Gordy Morgan

Personal information
- Born: August 12, 1966 (age 59) Minneapolis, Minnesota, U.S.

Sport
- Country: United States
- Sport: Wrestling
- Event: Greco-Roman
- College team: Minnesota
- Club: Minnesota Storm
- Team: USA

= Gordy Morgan =

American wrestler

Gordy Morgan (born August 12, 1966) is an American former wrestler. He wrestled in the 74 kg weight class at the 1996 Olympics, finishing ninth, and was a 1990 and 1993–95 world team member. He was a 3-time National Greco-Roman champion (1991, 1993, 1994).
In NCAA competition, he was the 1989 Big Ten champion in the 158 pound class and an NCAA All-American.

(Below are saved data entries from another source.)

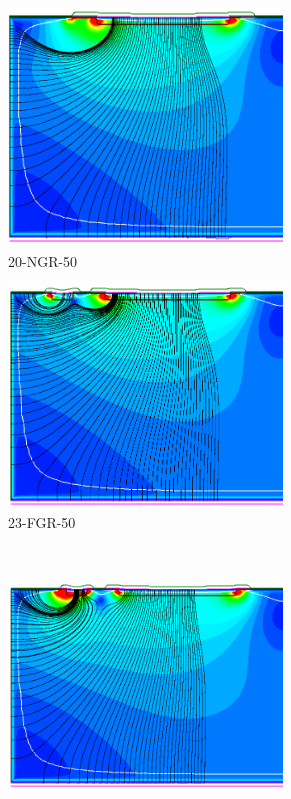 \begin{figure}[htbp]
  \centering
  \begin{subfigure}[b]{0.45\textwidth}
    \includegraphics[width=0.8\textwidth]{figures/ActiveEdge/streamlines_20-NGR-50.png}
    \caption{20-NGR-50}
  \end{subfigure}\hfill
  \begin{subfigure}[b]{0.45\textwidth}
    \includegraphics[width=0.8\textwidth]{figures/ActiveEdge/streamlines_23-FGR-50.png}
    \caption{23-FGR-50}
  \end{subfigure}\\
  \begin{subfigure}[b]{0.45\textwidth}
    \includegraphics[width=0.8\textwidth]{figures/ActiveEdge/streamlines_28-GNDGR-50.png}

\end{subfigure}
\end{figure}
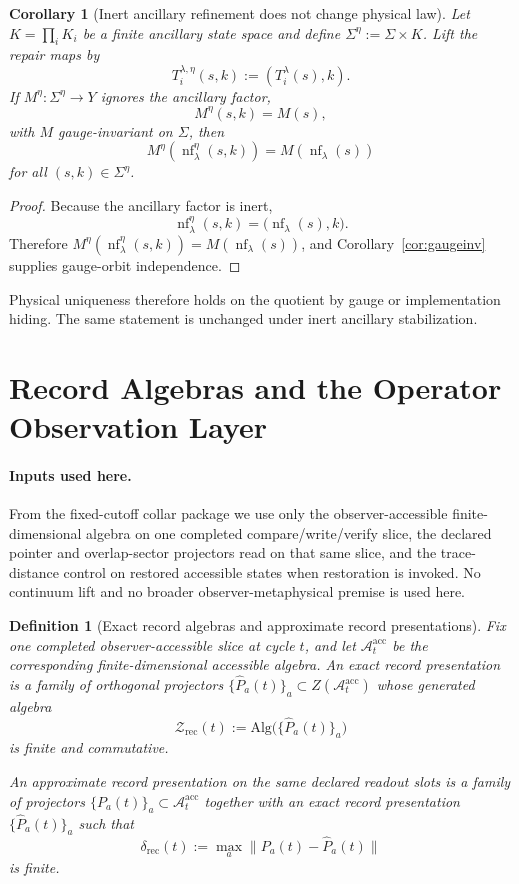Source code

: \documentclass[11pt]{article}
\newtheorem{corollary}[theorem]{Corollary}
\newtheorem{definition}[theorem]{Definition}
\theoremstyle{remark}
\theoremstyle{plain}
\begin{document}
\begin{corollary}[Inert ancillary refinement does not change physical law]\label{cor:ancilla}
Let \(K=\prod_i K_i\) be a finite ancillary state space and define \(\Sigma^\eta:=\Sigma\times K\). Lift the repair maps by
\[
T_i^{\lambda,\eta}(s,k):=(T_i^\lambda(s),k).
\]
If \(M^\eta:\Sigma^\eta\to Y\) ignores the ancillary factor,
\[
M^\eta(s,k)=M(s),
\]
with \(M\) gauge-invariant on \(\Sigma\), then
\[
M^\eta(\operatorname{nf}_\lambda^\eta(s,k))
=
M(\operatorname{nf}_\lambda(s))
\]
for all \((s,k)\in\Sigma^\eta\).
\end{corollary}

\begin{proof}
Because the ancillary factor is inert,
\[
\operatorname{nf}_\lambda^\eta(s,k)=\bigl(\operatorname{nf}_\lambda(s),k\bigr).
\]
Therefore \(M^\eta(\operatorname{nf}_\lambda^\eta(s,k))=M(\operatorname{nf}_\lambda(s))\), and Corollary~\ref{cor:gaugeinv} supplies gauge-orbit independence.
\end{proof}

Physical uniqueness therefore holds on the quotient by gauge or implementation hiding. The same
statement is unchanged under inert ancillary stabilization.


\section{Record Algebras and the Operator Observation Layer}

\paragraph{Inputs used here.}
From the fixed-cutoff collar package we use only the observer-accessible finite-dimensional algebra
on one completed compare/write/verify slice, the declared pointer and overlap-sector projectors
read on that same slice, and the trace-distance control on restored accessible states when
restoration is invoked. No continuum lift and no broader observer-metaphysical premise is used
here.

\begin{definition}[Exact record algebras and approximate record presentations]\label{def:lattice}
Fix one completed observer-accessible slice at cycle \(t\), and let
\(\mathcal A_t^{\mathrm{acc}}\) be the corresponding finite-dimensional accessible algebra. An
\emph{exact record presentation} is a family of orthogonal projectors
\(\{\widehat P_a(t)\}_a\subset Z(\mathcal A_t^{\mathrm{acc}})\) whose generated algebra
\[
\mathcal Z_{\mathrm{rec}}(t)
:=
\mathrm{Alg}\bigl(\{\widehat P_a(t)\}_a\bigr)
\]
is finite and commutative.

An \emph{approximate record presentation} on the same declared readout slots is a family of
projectors \(\{P_a(t)\}_a\subset \mathcal A_t^{\mathrm{acc}}\) together with an exact record
presentation \(\{\widehat P_a(t)\}_a\) such that
\[
\delta_{\mathrm{rec}}(t)
:=
\max_a \|P_a(t)-\widehat P_a(t)\|
\]
is finite.
\end{definition}
\end{document}
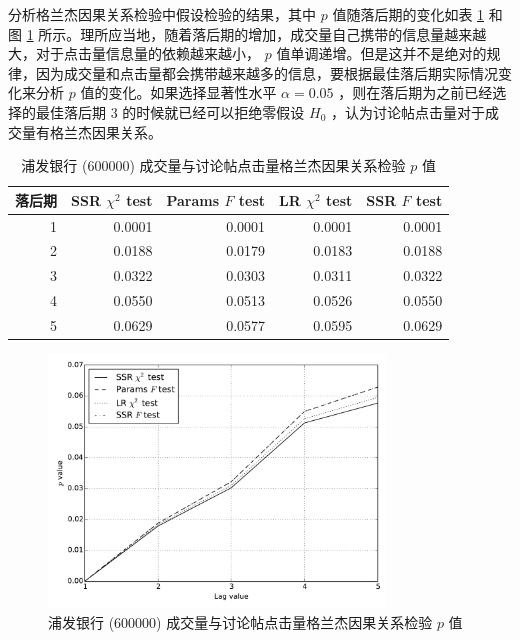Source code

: 分析格兰杰因果关系检验中假设检验的结果，其中 $p$ 值随落后期的变化如表 \ref{f_test:10} 和图 \ref{f_test:11} 所示。理所应当地，随着落后期的增加，成交量自己携带的信息量越来越大，对于点击量信息量的依赖越来越小， $p$ 值单调递增。但是这并不是绝对的规律，因为成交量和点击量都会携带越来越多的信息，要根据最佳落后期实际情况变化来分析 $p$ 值的变化。如果选择显著性水平 $\alpha=0.05$ ，则在落后期为之前已经选择的最佳落后期 $3$ 的时候就已经可以拒绝零假设 $H_{0}$ ，认为讨论帖点击量对于成交量有格兰杰因果关系。

\begin{table}
  \centering
  \caption{浦发银行 (600000) 成交量与讨论帖点击量格兰杰因果关系检验 $p$ 值}
  \label{f_test:10}
  \begin{tabular}{rrrrr}
    \toprule
    落后期 & SSR $\chi^{2}$ test & Params $F$ test & LR $\chi^{2}$ test & SSR $F$ test \\
    \midrule
    1 & 0.0001 & 0.0001 & 0.0001 & 0.0001 \\
    2 & 0.0188 & 0.0179 & 0.0183 & 0.0188 \\
    3 & 0.0322 & 0.0303 & 0.0311 & 0.0322 \\
    4 & 0.0550 & 0.0513 & 0.0526 & 0.0550 \\
    5 & 0.0629 & 0.0577 & 0.0595 & 0.0629 \\
    \bottomrule
  \end{tabular}
\end{table}

\begin{figure}
  \centering
  \includegraphics[width=0.8\textwidth]{plots/click_count_volume_granger_causality_test.pdf}
  \caption{浦发银行 (600000) 成交量与讨论帖点击量格兰杰因果关系检验 $p$ 值}
  \label{f_test:11}
\end{figure}

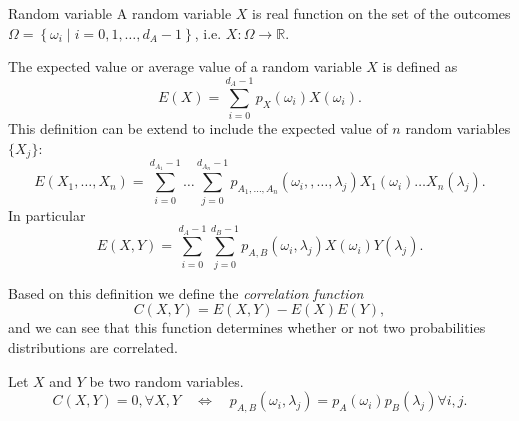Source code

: \begin{Definition}{Random variable}{}
	A random variable $X$ is real function on the set of the outcomes $\Omega = \left\{\omega_i \mid i = 0,1, \ldots , d_A-1\right\}$, i.e. $X \colon \Omega\to \mathbb{R}$.
\end{Definition}
\begin{definition}
	The expected value or average value of a random variable $X$ is defined as
	\begin{equation*}
		E(X) = \sum_{i=0}^{d_A-1} p_X(\omega_i)X(\omega_i).
	\end{equation*}
	This definition can be extend to include the expected value of $n$ random variables $\{X_j\}$:
	\begin{equation*}
		E(X_1, \ldots, X_n) = \sum_{i=0}^{d_{A_1}-1}\ldots \sum_{j=0}^{d_{A_n}-1}p_{A_1, \ldots, A_n}(\omega_{i},, \ldots, \lambda_{j}) X_1(\omega_{i}) \ldots X_n(\lambda_{j}).
	\end{equation*}
	In particular
	\begin{equation*}
		E(X,Y) = \sum_{i=0}^{d_A-1}\sum_{j=0}^{d_B-1}p_{A,B}(\omega_i,\lambda_j)X(\omega_i)Y(\lambda_j).
	\end{equation*}
\end{definition}
\noindent Based on this definition we define the \emph{correlation function}
\begin{equation}
	C(X,Y) = E(X,Y) - E(X)E(Y),
\end{equation}
and we can see that this function determines whether or not two probabilities distributions are correlated.
\begin{proposition}
	Let $X$ and $Y$ be two random variables.
	\[
		C(X,Y) = 0, \forall X,Y\quad \Longleftrightarrow \quad p_{A,B}(\omega_i,\lambda_j) = p_A(\omega_i)p_B(\lambda_j) \forall i,j.
	\]
\end{proposition}
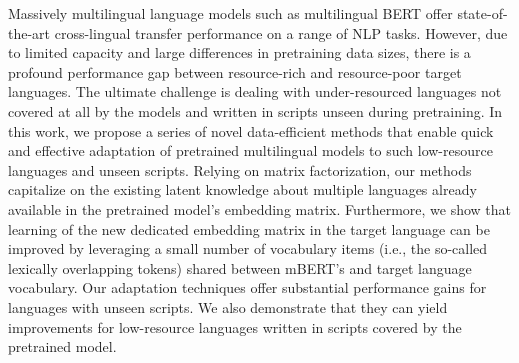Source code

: Massively multilingual language models such as multilingual BERT offer state-of-the-art cross-lingual transfer performance on a range of NLP tasks. However, due to limited capacity and large differences in pretraining data sizes, there is a profound performance gap between resource-rich and resource-poor target languages.  The ultimate challenge is dealing with under-resourced languages not covered at all by the models and written in scripts unseen during pretraining. In this work, we propose a series of novel data-efficient methods that enable quick and effective adaptation of pretrained multilingual models to such low-resource languages and unseen scripts. Relying on matrix factorization, our methods capitalize on the existing latent knowledge about multiple languages already available in the pretrained model's embedding matrix. Furthermore, we show that learning of the new dedicated embedding matrix in the target language can be improved by leveraging a small number of vocabulary items (i.e., the so-called lexically overlapping tokens) shared between mBERT's and target language vocabulary. Our adaptation techniques offer substantial performance gains for languages with unseen scripts. We also demonstrate that they can yield improvements for low-resource languages written in scripts covered by the pretrained model.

He was also a 1985 Minnesota State High School champion in the 155 pound class.

In 2004, the Minnesota Wrestling Coaches Association inducted Morgan into the Dave Bartelma Hall of Fame

In 2006, Morgan was named USA Wrestling FILA Junior/University Person of the Year for his commitment to the sport and development of wrestlers.

==Early life==

Morgan was born in Bloomington, Minnesota and attended Kennedy High School in Bloomington and the University of Minnesota, where he graduated with a degree in business.